**Input data:**
--*--
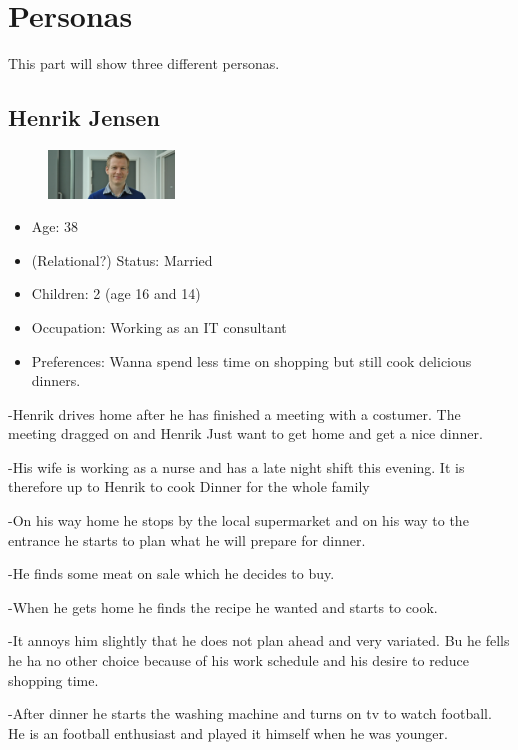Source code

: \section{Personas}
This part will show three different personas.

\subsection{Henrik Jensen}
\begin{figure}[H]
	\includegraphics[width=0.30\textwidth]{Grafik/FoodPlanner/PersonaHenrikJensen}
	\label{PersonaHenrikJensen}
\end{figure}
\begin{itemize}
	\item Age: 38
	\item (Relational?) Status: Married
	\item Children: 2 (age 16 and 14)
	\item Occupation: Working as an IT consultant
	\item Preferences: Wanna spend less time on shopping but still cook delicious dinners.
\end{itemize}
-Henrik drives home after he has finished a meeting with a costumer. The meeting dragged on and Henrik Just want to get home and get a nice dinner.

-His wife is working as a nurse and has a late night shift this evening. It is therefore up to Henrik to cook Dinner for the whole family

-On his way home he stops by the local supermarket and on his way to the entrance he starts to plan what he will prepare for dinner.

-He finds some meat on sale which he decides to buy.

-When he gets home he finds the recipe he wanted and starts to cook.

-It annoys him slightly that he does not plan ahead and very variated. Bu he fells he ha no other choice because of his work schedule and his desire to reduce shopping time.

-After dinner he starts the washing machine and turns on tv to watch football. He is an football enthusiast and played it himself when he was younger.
--*--
**Exercise brief:**
Within the records, the lines containing the string "PersonaHenrikJensen" are to be counted and their number given without comment.

**Reply:**
2